After a long negotiation, Nissan Motor is finally on an equal footing with Renault in their alliance. The latter has agreed to significantly reduce its stake in the Japanese automaker. In return, Nissan will invest in Renault's new EV business, Ampere.
The duo confirmed the decision on January 30. According to Nikkei Asia, Nissan said it has reached an important milestone in defining new foundations for the partnership with Renault.
Renault currently holds 43.3% of Nissan's share and voting rights, while Nissan, which produces more cars, possesses a 15% stake in its French partner without voting rights. The imbalance originates from Renault's move to rescue Nissan from falling apart in 1999.
Renault recently agreed to lower its stake in Nissan to 15%, and will transfer the rest to a French trust for sale in the future. The decision still needs to be approved by the boards of the two automakers. An official announcement about the alliance restructuring has been tentatively scheduled on February 6 in London.

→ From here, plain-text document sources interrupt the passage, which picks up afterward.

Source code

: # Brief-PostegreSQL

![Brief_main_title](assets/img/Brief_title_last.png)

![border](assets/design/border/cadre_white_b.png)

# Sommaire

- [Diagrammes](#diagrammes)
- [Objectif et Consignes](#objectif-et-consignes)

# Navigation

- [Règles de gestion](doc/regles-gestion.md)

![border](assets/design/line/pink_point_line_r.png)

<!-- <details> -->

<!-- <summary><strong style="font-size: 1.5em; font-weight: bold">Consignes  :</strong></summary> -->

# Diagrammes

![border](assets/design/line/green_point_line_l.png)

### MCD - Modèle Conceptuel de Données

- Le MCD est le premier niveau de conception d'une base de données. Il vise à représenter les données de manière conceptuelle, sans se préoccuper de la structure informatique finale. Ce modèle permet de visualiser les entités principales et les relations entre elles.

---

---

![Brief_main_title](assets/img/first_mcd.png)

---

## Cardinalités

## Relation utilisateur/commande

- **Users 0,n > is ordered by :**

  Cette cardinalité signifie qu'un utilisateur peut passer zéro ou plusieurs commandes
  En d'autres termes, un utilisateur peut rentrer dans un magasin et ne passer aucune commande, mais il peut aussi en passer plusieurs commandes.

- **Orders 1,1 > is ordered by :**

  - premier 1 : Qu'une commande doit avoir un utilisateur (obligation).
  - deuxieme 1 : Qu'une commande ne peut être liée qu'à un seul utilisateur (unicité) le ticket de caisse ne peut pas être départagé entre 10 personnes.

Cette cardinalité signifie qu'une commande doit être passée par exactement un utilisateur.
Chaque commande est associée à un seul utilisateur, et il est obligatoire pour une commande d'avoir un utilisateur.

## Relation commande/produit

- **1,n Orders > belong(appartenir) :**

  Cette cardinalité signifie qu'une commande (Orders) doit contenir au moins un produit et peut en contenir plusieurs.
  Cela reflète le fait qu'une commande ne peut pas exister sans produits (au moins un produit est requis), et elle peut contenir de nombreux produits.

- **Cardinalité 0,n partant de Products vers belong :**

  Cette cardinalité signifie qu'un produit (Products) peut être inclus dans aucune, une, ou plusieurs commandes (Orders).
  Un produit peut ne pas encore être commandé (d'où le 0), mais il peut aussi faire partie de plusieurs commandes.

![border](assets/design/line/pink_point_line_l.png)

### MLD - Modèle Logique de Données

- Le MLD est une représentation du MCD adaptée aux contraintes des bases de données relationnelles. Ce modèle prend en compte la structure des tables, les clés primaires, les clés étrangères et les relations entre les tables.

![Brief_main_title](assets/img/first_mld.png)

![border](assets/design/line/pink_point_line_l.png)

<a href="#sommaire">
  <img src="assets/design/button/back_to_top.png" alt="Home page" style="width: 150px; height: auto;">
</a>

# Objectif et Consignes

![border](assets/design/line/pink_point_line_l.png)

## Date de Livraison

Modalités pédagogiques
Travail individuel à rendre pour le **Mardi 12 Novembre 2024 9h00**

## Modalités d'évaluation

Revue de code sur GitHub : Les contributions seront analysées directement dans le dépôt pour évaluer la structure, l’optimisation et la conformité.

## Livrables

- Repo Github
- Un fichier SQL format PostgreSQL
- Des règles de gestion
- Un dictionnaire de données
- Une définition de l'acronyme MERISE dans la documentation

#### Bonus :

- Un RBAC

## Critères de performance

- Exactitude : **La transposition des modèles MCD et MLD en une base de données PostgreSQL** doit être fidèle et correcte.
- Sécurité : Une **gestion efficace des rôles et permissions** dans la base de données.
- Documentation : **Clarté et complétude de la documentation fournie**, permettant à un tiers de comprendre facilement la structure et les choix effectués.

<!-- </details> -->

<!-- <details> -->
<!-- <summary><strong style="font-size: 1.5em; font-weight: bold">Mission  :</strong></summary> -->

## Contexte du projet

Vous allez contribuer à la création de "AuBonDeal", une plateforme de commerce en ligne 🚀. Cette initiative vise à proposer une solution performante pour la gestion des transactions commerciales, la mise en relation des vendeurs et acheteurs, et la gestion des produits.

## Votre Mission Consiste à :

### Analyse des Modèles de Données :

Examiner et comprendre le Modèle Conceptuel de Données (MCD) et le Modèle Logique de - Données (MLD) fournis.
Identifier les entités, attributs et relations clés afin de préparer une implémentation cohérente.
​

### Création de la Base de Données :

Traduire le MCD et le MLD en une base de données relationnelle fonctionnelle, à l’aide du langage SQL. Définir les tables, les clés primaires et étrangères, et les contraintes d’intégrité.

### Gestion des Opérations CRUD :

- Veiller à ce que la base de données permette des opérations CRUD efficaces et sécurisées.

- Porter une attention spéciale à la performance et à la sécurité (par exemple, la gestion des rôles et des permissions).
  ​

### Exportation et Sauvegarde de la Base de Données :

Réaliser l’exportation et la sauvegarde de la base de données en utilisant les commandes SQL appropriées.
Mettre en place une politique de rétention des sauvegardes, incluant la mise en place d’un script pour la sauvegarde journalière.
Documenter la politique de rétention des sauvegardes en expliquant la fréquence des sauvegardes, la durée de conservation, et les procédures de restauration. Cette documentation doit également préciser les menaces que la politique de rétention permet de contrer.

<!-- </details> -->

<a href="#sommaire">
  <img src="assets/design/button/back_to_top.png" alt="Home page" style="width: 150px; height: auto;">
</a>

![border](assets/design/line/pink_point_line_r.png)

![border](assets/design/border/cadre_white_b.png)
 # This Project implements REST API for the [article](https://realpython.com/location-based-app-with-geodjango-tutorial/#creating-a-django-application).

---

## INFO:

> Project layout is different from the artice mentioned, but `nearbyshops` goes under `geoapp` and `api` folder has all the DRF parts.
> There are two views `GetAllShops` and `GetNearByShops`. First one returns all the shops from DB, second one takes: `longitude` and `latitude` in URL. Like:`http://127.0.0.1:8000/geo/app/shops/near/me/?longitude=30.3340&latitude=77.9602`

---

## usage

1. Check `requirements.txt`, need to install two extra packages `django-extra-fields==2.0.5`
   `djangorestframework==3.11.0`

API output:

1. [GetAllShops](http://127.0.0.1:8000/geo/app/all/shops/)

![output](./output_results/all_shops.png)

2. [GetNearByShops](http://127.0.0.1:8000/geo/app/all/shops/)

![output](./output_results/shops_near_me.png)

According to Bloomberg Intelligence, the sale of Nissan's stake can potentially bring Renault EUR4 billion (US$4.36 billion). It would be a significant support to move forward with Ampere - Renault's EV business - which is expected to have the IPO in the second half of 2023. Qualcomm has also said it will invest in Ampere.
Nissan aims to become a strategic shareholder of Ampere. Bloomberg reported that the Japanese automaker may seek 15% of Ampere's share with an investment between US$500 - $750 million. While the partnership will be restructured, collaboration among the Renault-Nissan-Mitsubishi alliance will continue.
Nissan targets more than 50% of global electrified vehicle sales by 2030 with 23 models. According to Tatsuo Yoshida, a Bloomberg Intelligence analyst, the deal between Nissan and Renault will enhance the former's position in the partnership and allows more management freedom.
He added that the investment in Ampere will improve Nissan's financials while the carmaker must manage risks regarding protecting proprietary knowledge.
The intellectual property jointly developed by Nissan and Renault over the years had been the major sticking point hindering the duo's negotiation. Nissan was worried that a third party will access the intellectual property as Renault planned to split its business.
According to Nikkei Asia, to help reach a consensus on both sides, Renault proposed to restrict Ampere's use of some of the properties. A similar restriction will also apply to an internal combustion engine business that Renault will establish with China-based automaker Geely.